The Momagri editorial team



The relevance of a global hazard approach

Confronted with government withdrawal – at national as well as European level - and to a trend of growing risks, insurance mechanisms resulting from the farmers’ personal initiatives and responsibility are likely to become more and more important and to become privileged instruments of risk management.
Hence, the approach which has already considerably evolved since the early insurance contracts which exclusively targeted the « hail » risk must continue to gain substance and become as global as possible to allow the appearance of complete products well adapted to the needs. The substitution of a “crop insurance” denomination to today’s commonly used “hazard insurance” would also make sense.

One could thus question the relevance of a sanitary risk insurance, which occurrence increased considerably these last years due to trade globalisation. Although the creation of a specialized section at the FNGCA is planned as well as that of a fund at European level, one must not discard the idea of protecting oneself against this type of risk by signing an insurance contract, at least as a complement to the risks already covered.

Then, the introduction of a sales turnover insurance can, as of now, be discussed. Such a product goes beyond a crop insurance since it aims at guaranteeing farming businesses a net yearly income per hectare and per crop type. It offers a definite interest since pricing aids and help when prices fall below a certain level are no longer permitted since the agricultural agreement at the Uruguay round and the pressures aiming to promote the « separation » of direct help.

Several products of the sort have been sold successfully in Canada and in the United States. Some insurance companies in France said they were currently working at it. While the priority remains the development of a crop insurance system, a system aimed at guaranteeing farmer revenue must not be discarded, which could constitute – as is the case in the United States- a « third protection level » against risks, which would follow a first « safety cushion » level and a second level corresponding to a traditional crop insurance.

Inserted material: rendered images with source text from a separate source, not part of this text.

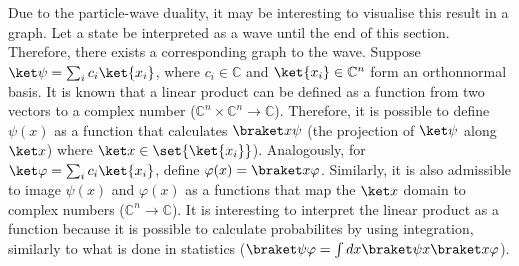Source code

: Due to the particle-wave duality,
it may be interesting to visualise this result in a graph.
Let a state be interpreted as a wave until the end of this section.
Therefore, there exists a corresponding graph to the wave.
Suppose $\ket \psi = \sum_i c_i \ket{x_i}$,
where $c_i \in \mathbb{C}$ and $\ket{x_i} \in \mathbb{C}^n$ form an orthonnormal basis.
It is known that a linear product can be defined as a function
from two vectors to a complex number
($\mathbb{C}^n \times \mathbb{C}^n \rightarrow \mathbb{C}$).
Therefore, it is possible to define $\psi(x)$ as a function that calculates $\braket x \psi$
(the projection of $\ket \psi$ along $\ket x$) where $\ket x \in \set{\ket{x_i}}$).
Analogously, for $\ket \varphi = \sum_i c_i \ket{x_i}$, define
$\varphi(x) = \braket x \varphi$.
Similarly, it is also admissible to image $\psi(x)$ and $\varphi(x)$ as a functions that
map the $\ket x$ domain to complex numbers ($\mathbb{C}^n \rightarrow \mathbb{C}$).
It is interesting to interpret the linear product as a function because
it is possible to calculate probabilites by using integration,
similarly to what is done in statistics
($\braket \psi \varphi = \int dx \braket \psi x \braket x \varphi$).

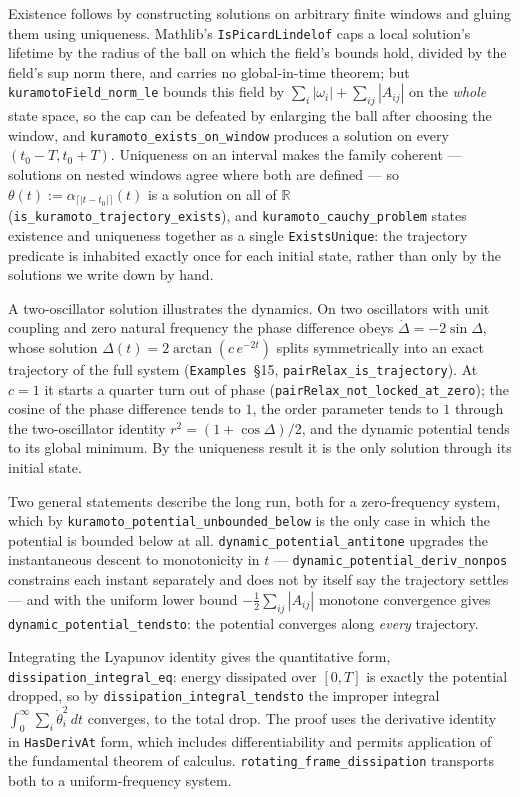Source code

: \documentclass{article}
\begin{document}
Existence follows by constructing solutions on arbitrary finite windows and gluing them using uniqueness. Mathlib's \texttt{IsPicardLindelof} caps a local solution's lifetime by the radius of the ball on which the field's bounds hold, divided by the field's sup norm there, and carries no global-in-time theorem; but \nolinkurl{kuramotoField_norm_le} bounds this field by $\sum_i|\omega_i| + \sum_{ij}|A_{ij}|$ on the \emph{whole} state space, so the cap can be defeated by enlarging the ball after choosing the window, and \nolinkurl{kuramoto_exists_on_window} produces a solution on every $(t_0 - T, t_0 + T)$. Uniqueness on an interval makes the family coherent --- solutions on nested windows agree where both are defined --- so $\theta(t) := \alpha_{\lceil|t - t_0|\rceil}(t)$ is a solution on all of $\mathbb{R}$ (\nolinkurl{is_kuramoto_trajectory_exists}), and \nolinkurl{kuramoto_cauchy_problem} states existence and uniqueness together as a single \texttt{ExistsUnique}: the trajectory predicate is inhabited exactly once for each initial state, rather than only by the solutions we write down by hand.

A two-oscillator solution illustrates the dynamics. On two oscillators with unit coupling and zero natural frequency the phase difference obeys $\dot\Delta = -2\sin\Delta$, whose solution $\Delta(t) = 2\arctan(c\,e^{-2t})$ splits symmetrically into an exact trajectory of the full system (\texttt{Examples}~\S15, \nolinkurl{pairRelax_is_trajectory}). At $c=1$ it starts a quarter turn out of phase (\nolinkurl{pairRelax_not_locked_at_zero}); the cosine of the phase difference tends to $1$, the order parameter tends to $1$ through the two-oscillator identity $r^2 = (1+\cos\Delta)/2$, and the dynamic potential tends to its global minimum. By the uniqueness result it is the only solution through its initial state.

Two general statements describe the long run, both for a zero-frequency system, which by \nolinkurl{kuramoto_potential_unbounded_below} is the only case in which the potential is bounded below at all. \nolinkurl{dynamic_potential_antitone} upgrades the instantaneous descent to monotonicity in $t$ --- \nolinkurl{dynamic_potential_deriv_nonpos} constrains each instant separately and does not by itself say the trajectory settles --- and with the uniform lower bound $-\tfrac12\sum_{ij}|A_{ij}|$ monotone convergence gives \nolinkurl{dynamic_potential_tendsto}: the potential converges along \emph{every} trajectory.

Integrating the Lyapunov identity gives the quantitative form, \nolinkurl{dissipation_integral_eq}: energy dissipated over $[0,T]$ is exactly the potential dropped, so by \nolinkurl{dissipation_integral_tendsto} the improper integral $\int_0^\infty \sum_i \dot\theta_i^2\,dt$ converges, to the total drop. The proof uses the derivative identity in \texttt{HasDerivAt} form, which includes differentiability and permits application of the fundamental theorem of calculus. \nolinkurl{rotating_frame_dissipation} transports both to a uniform-frequency system.
\end{document}
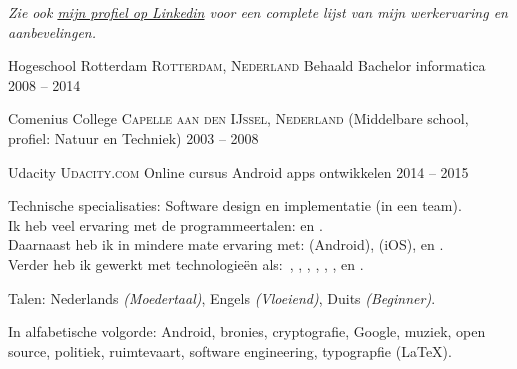 \documentclass[10pt,a4paper]{article}
\begin{document}
\begin{center}
  \emph{Zie ook \href{http://www.linkedin.com/in/frankkie12345}{mijn profiel op Linkedin} voor een complete lijst van mijn werkervaring en aanbevelingen.}
\end{center}


\spacedhrule{-0.2em}{-0.4em}


\headedsection
  {Hogeschool Rotterdam}
  {\textsc{Rotterdam, Nederland}} {%
  \headedsubsection
    {Behaald Bachelor informatica}
    {2008 -- 2014}
    {}
}

\headedsection
  {Comenius College}
  {\textsc{Capelle aan den IJssel, Nederland}} {%
  \headedsubsection
    { \textnormal{(Middelbare school, profiel: Natuur en Techniek)}}
    {2003 -- 2008} {}
}

\headedsection
  {Udacity}
  {\textsc{Udacity.com}} {
  \headedsection
  { \textnormal{Online cursus Android apps ontwikkelen}}
  {2014 -- 2015} 
  {}
  }

\spacedhrule{0.5em}{-0.4em}


\inlineheadsection  %
  {Technische specialisaties:}
  {Software design en implementatie (in een team). \\
  Ik heb veel ervaring met de programmeertalen:  en . \\
  Daarnaast heb ik in mindere mate ervaring met:  (Android),  (iOS),  en . \\
  Verder heb ik gewerkt met technologie\"en als:\ , , , , , , en .}

\inlineheadsection
  {Talen:}
  {Nederlands \emph{(Moedertaal)}, Engels \emph{(Vloeiend)}, Duits \emph{(Beginner)}.}


\spacedhrule{1.6em}{-0.4em}


\inlineheadsection
  {In alfabetische volgorde:}
  {Android, bronies, cryptografie, Google, muziek, open source, politiek, ruimtevaart, software engineering, typograpfie (\LaTeX).}
\end{document}
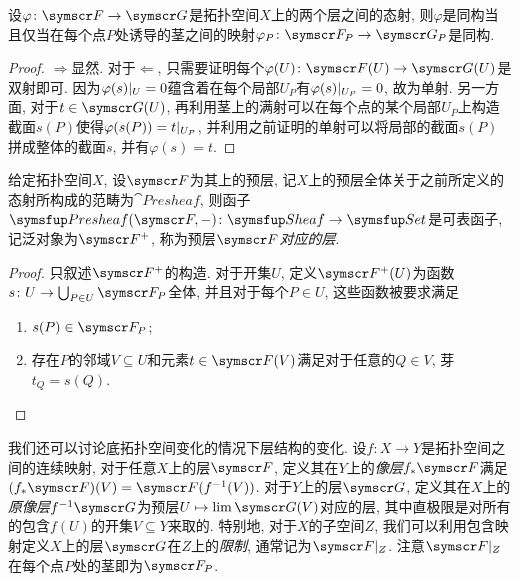 \begin{proposition}
  设$\varphi\colon \sheaf{F}\to\sheaf{G}$是拓扑空间$X$上的两个层之间的态射, 则$\varphi$是同构当且仅当在每个点$P$处诱导的茎之间的映射$\varphi_P\colon \sheaf{F}_P\to\sheaf{G}_P$是同构.
\end{proposition}

\begin{proof}
  $\Rightarrow$显然. 对于$\Leftarrow$, 只需要证明每个$\varphi (U)\colon \sheaf{F}(U)\to\sheaf{G}(U)$是双射即可. 因为$\varphi(s)\vert_{U}=0$蕴含着在每个局部$U_P$有$\varphi(s)\vert_{U_P}=0$, 故为单射. 另一方面, 对于$t\in \sheaf{G}(U)$, 再利用茎上的满射可以在每个点的某个局部$U_P$上构造截面$s(P)$使得$\varphi(s(P))=t\vert_{U_P}$, 并利用之前证明的单射可以将局部的截面$s(P)$拼成整体的截面$s$, 并有$\varphi(s)=t$.
\end{proof}

\begin{proposition}
  给定拓扑空间$X$, 设$\sheaf{F}$为其上的预层, 记$X$上的预层全体关于之前所定义的态射所构成的范畴为$\cat{Presheaf}$, 则函子$\cat{Presheaf}(\sheaf{F}, -)\colon \cat{Sheaf}\to \cat{Set}$是可表函子, 记泛对象为$\sheaf{F}^+$, 称为预层$\sheaf{F}$\emph{对应的层}.
\end{proposition}

\begin{proof}
  只叙述$\sheaf{F}^+$的构造. 对于开集$U$, 定义$\sheaf{F}^+(U)$为函数$s\colon U\to \bigcup_{P\in U}\sheaf{F}_P$全体, 并且对于每个$P\in U$, 这些函数被要求满足
  \begin{enumerate}
    \item $s(P)\in\sheaf{F}_P$;
    \item 存在$P$的邻域$V\subseteq U$和元素$t\in \sheaf{F}(V)$满足对于任意的$Q\in V$, 芽$t_Q=s(Q)$.
  \end{enumerate}
\end{proof}

我们还可以讨论底拓扑空间变化的情况下层结构的变化. 设$f\colon X\to Y$是拓扑空间之间的连续映射, 对于任意$X$上的层$\sheaf{F}$, 定义其在$Y$上的\emph{像层}$f_*\sheaf{F}$满足$(f_*\sheaf{F})(V)=\sheaf{F}(f^{-1}(V))$. 对于$Y$上的层$\sheaf{G}$, 定义其在$X$上的\emph{原像层}$f^{-1}\sheaf{G}$为预层$U\mapsto\dlim \sheaf{G}(V)$对应的层, 其中直极限是对所有的包含$f(U)$的开集$V\subseteq Y$来取的. 特别地, 对于$X$的子空间$Z$, 我们可以利用包含映射定义$X$上的层$\sheaf{G}$在$Z$上的\emph{限制}, 通常记为$\sheaf{F}\restrict{Z}$. 注意$\sheaf{F}\restrict{Z}$在每个点$P$处的茎即为$\sheaf{F}_P$.

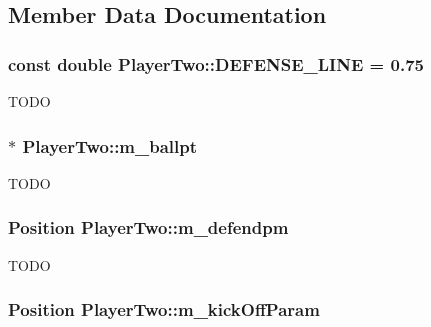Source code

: \subsection{Member Data Documentation}
\hypertarget{classPlayerTwo_a86e1752bf84fab5d093f93633d3e51da}{
\subsubsection[{DEFENSE\_\-LINE}]{\setlength{\rightskip}{0pt plus 5cm}const double {\bf PlayerTwo::DEFENSE\_\-LINE} = 0.75}}
\label{classPlayerTwo_a86e1752bf84fab5d093f93633d3e51da}
TODO \hypertarget{classPlayerTwo_a14f2fe35deb15d4d45208273a51ec7eb}{
\subsubsection[{m\_\-ballpt}]{$\ast$ {\bf PlayerTwo::m\_\-ballpt}}}
\label{classPlayerTwo_a14f2fe35deb15d4d45208273a51ec7eb}
TODO \hypertarget{classPlayerTwo_aa6b42d687884c55d1dd30034e7952605}{
\subsubsection[{m\_\-defendpm}]{\setlength{\rightskip}{0pt plus 5cm}Position {\bf PlayerTwo::m\_\-defendpm}}}
\label{classPlayerTwo_aa6b42d687884c55d1dd30034e7952605}
TODO \hypertarget{classPlayerTwo_af294f3bef80e0df881b4452c1272376a}{
\subsubsection[{m\_\-kickOffParam}]{\setlength{\rightskip}{0pt plus 5cm}Position {\bf PlayerTwo::m\_\-kickOffParam}}}
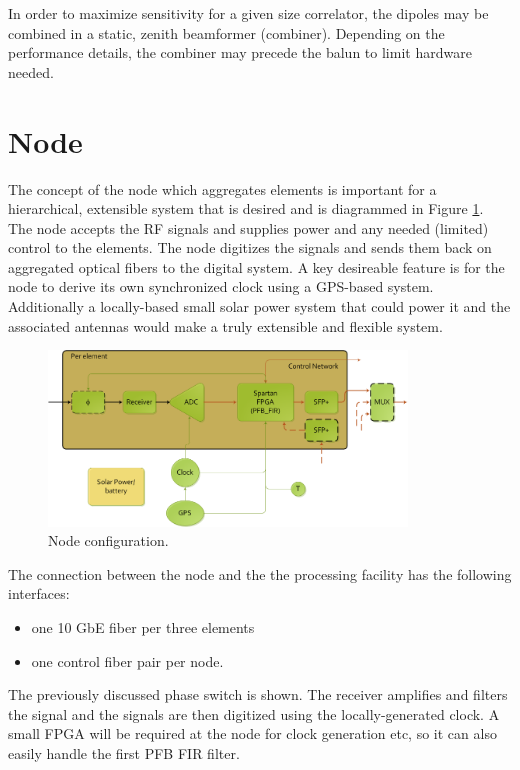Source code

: \documentclass[11pt]{article}
\begin{document}
In order to maximize sensitivity for a given size correlator, the dipoles may be combined in a static, zenith beamformer (combiner).  Depending on the performance details, the combiner may precede the balun to limit hardware needed.

\section{Node}
The concept of the node which aggregates elements is important for a hierarchical, extensible system that is desired and is diagrammed in Figure \ref{fig:node}.  The node accepts the RF signals and supplies power and any needed (limited) control to the elements.  The node digitizes the signals and sends them back on aggregated optical fibers to the digital system.  A key desireable feature is for the node to derive its own synchronized clock using a GPS-based system.  Additionally a locally-based small solar power system that could power it and the associated antennas would make a truly extensible and flexible system.

\begin{figure}[h]
\centering
\includegraphics[width=0.85\textwidth]{Node.png}
\caption{Node configuration.}
\label{fig:node}
\end{figure}

The connection between the node and the the processing facility has the following interfaces:
\begin{itemize}
\item one 10 GbE fiber per three elements
\item one control fiber pair per node.
\end{itemize}

The previously discussed phase switch is shown.  The receiver amplifies and filters the signal and the signals are then digitized using the locally-generated clock.  A small FPGA will be required at the node for clock generation etc, so it can also easily handle the first PFB FIR filter.
\end{document}
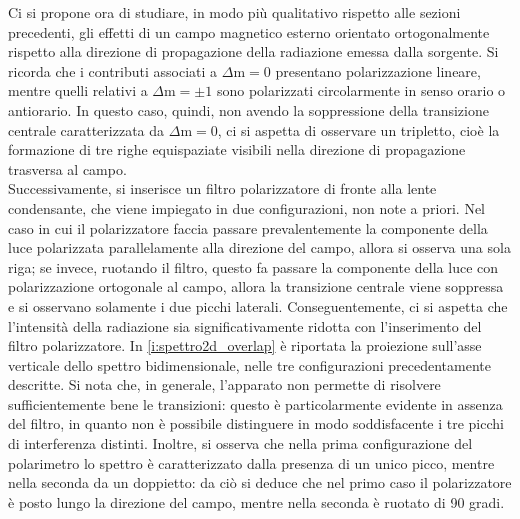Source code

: \documentclass[twocolumn,10pt]{asme2ej}
\begin{document}
Ci si propone ora di studiare, in modo più qualitativo rispetto alle sezioni precedenti, gli effetti di un campo
magnetico esterno orientato ortogonalmente rispetto alla direzione di propagazione della radiazione emessa dalla
sorgente. Si  ricorda che i contributi associati a $\Delta \text{m} = 0$ presentano polarizzazione lineare, mentre
quelli relativi a $\Delta \text{m} = \pm 1$ sono polarizzati circolarmente in senso orario o antiorario. In questo caso,
quindi, non avendo la soppressione della transizione centrale caratterizzata da $\Delta \text{m} = 0$, ci si aspetta di
osservare un tripletto, cioè la formazione di tre righe equispaziate visibili nella direzione di propagazione trasversa
al campo. \\
Successivamente, si inserisce un filtro polarizzatore di fronte alla lente condensante, che viene impiegato in due
configurazioni, non note a priori. Nel caso in cui il polarizzatore faccia passare prevalentemente la componente della
luce polarizzata parallelamente alla direzione del campo, allora si osserva una sola riga; se invece, ruotando il
filtro, questo fa passare la componente della luce con polarizzazione ortogonale al campo, allora la transizione
centrale viene soppressa e si osservano solamente i due picchi laterali. Conseguentemente, ci si aspetta che l'intensità
della radiazione sia significativamente ridotta con l'inserimento del filtro polarizzatore.  
In \autoref{i:spettro2d_overlap} è riportata la proiezione sull'asse verticale dello spettro bidimensionale, nelle tre
configurazioni precedentamente descritte. Si nota che, in generale, l'apparato non permette di risolvere
sufficientemente bene le transizioni: questo è particolarmente evidente in assenza del filtro, in quanto non è possibile
distinguere in modo soddisfacente i tre picchi di interferenza distinti. Inoltre, si osserva che nella prima
configurazione del polarimetro lo spettro è caratterizzato dalla presenza di un unico picco, mentre nella seconda da un
doppietto: da ciò si deduce che nel primo caso il polarizzatore è posto lungo la direzione del campo, mentre nella
seconda è ruotato di 90 gradi. 
\end{document}
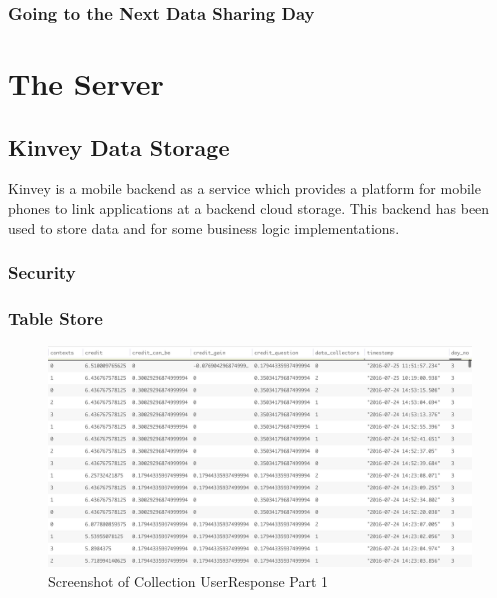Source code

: \subsubsection{Going to the Next Data Sharing Day} \label{next}



\section{The Server}

\subsection{Kinvey Data Storage}

Kinvey is a mobile backend as a service which provides a platform for mobile phones to link applications at a backend cloud storage. This backend has been used to store data and for some business logic implementations.
\subsubsection{Security}

\subsubsection{Table Store}

\begin{figure}[ht!]
\centering
\includegraphics[width=\textwidth,keepaspectratio, height=0.6\textwidth]{./images/collection_ur_1}
\caption{Screenshot of Collection UserResponse Part 1}
\label{fig:col_ur_1}
\end{figure}

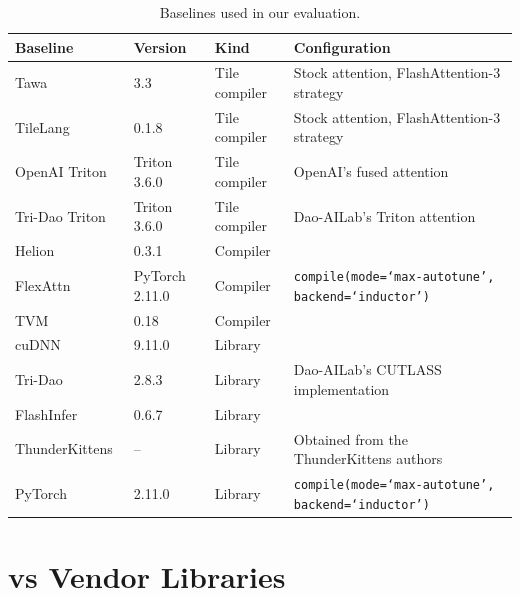 \begin{table}[h]
  \small
  \centering
  \caption{Baselines used in our evaluation.}
  \label{tab:baselines}
  \begin{tabular}{llll}
    \toprule
    \textbf{Baseline} & \textbf{Version} & \textbf{Kind} & \textbf{Configuration} \\
    \midrule
    Tawa~\cite{tawa}                    & 3.3            & Tile compiler & Stock attention, FlashAttention-3 strategy \\
    TileLang~\cite{tilelang}            & 0.1.8          & Tile compiler & Stock attention, FlashAttention-3 strategy \\
    OpenAI Triton~\cite{openai-fused-attn} & Triton 3.6.0 & Tile compiler & OpenAI's fused attention \\
    Tri-Dao Triton~\cite{flash-attn-repo}  & Triton 3.6.0 & Tile compiler & Dao-AILab's Triton attention \\
    Helion                              & 0.3.1          & Compiler      & \\
    FlexAttn                            & PyTorch 2.11.0 & Compiler      & \texttt{compile(mode=`max-autotune', backend=`inductor')} \\
    TVM~\cite{tvm}                      & 0.18           & Compiler      & \\
    \midrule
    cuDNN                               & 9.11.0         & Library       & \\
    Tri-Dao~\cite{flash-attn-repo}      & 2.8.3          & Library       & Dao-AILab's CUTLASS implementation \\
    FlashInfer~\cite{flashinfer}        & 0.6.7          & Library       & \\
    ThunderKittens~\cite{thunderkittens} & --            & Library       & Obtained from the ThunderKittens authors \\
    PyTorch~\cite{pytorch}              & 2.11.0         & Library       & \texttt{compile(mode=`max-autotune', backend=`inductor')} \\
    \bottomrule
  \end{tabular}
\end{table}

\clearpage

\section{\NAME{} vs Vendor Libraries}
\label{sec:vendor-libs}

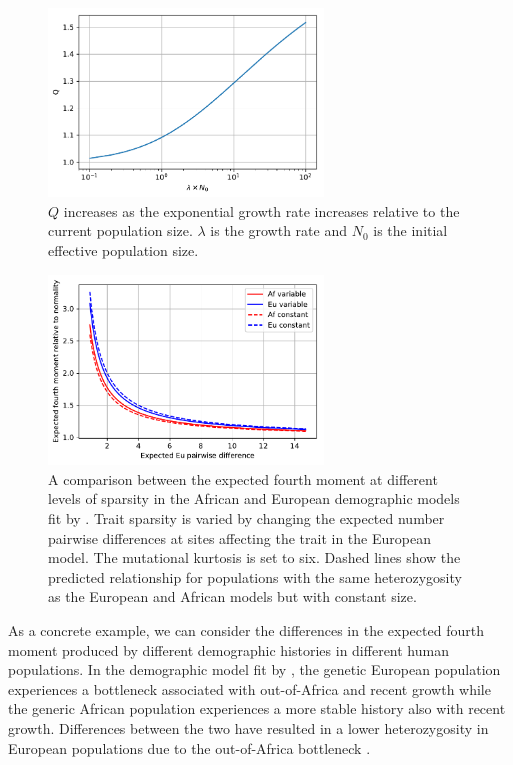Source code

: \begin{figure}
\centering
\includegraphics[width=0.65\textwidth]{figures/exp_growth.pdf}
\caption{$Q$ increases as the exponential growth rate increases relative to the current
population size. $\lambda$ is the growth rate and $N_0$ is the initial effective
population size.}
\label{fig:Qexp}
\end{figure}

\begin{figure}
\centering
\includegraphics[width=0.65\textwidth]{figures/af_eu_mom4.pdf}
\caption{A comparison between the expected fourth moment at different levels of sparsity in the African and European demographic models fit by \citet{Tennessen2012}. Trait sparsity is varied by changing the expected
number pairwise differences at sites affecting the trait in the European model.
The mutational kurtosis is set to six. Dashed lines show the predicted
relationship for populations with the same heterozygosity as the European and
African models but with constant size.}
\label{fig:afeucomp}
\end{figure}

As a concrete example, we can consider the differences in the expected fourth
moment produced by different demographic histories in different human
populations. In the demographic model fit by \citet{Tennessen2012}, the genetic
European population experiences a bottleneck associated with out-of-Africa and
recent growth while the generic African population experiences a more stable
history also with recent growth. Differences between the two have resulted in a
lower heterozygosity in European populations due to the out-of-Africa
bottleneck \citep{Yu2002}.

In this respect, 2013 could be an interesting milestone to make a first assessment of the crop insurance and to think about the opportunity of extending it through a more globalized insurance mechanism. It is true that it will then be necessary to overcome the hesitations of the European Commissioner for Agriculture who spoke against such a system at the CAP “health check-up” preparatory discussions.

A necessary development of the crop insurance

If the latest agricultural orientation law « reinforced the crop insurance through its progressive generalization to all agricultural produce », only 10% of the farmers approximately are covered today, and this is almost exclusively for the main cereals. Nurserymen and wine growers benefit from low protection whereas their produce is more fragile. An extension of the crop insurance would allow “to enlarge the base of subscribers” and mechanically, to reduce the premium levels and make insurance more accessible to a greater number of farmers.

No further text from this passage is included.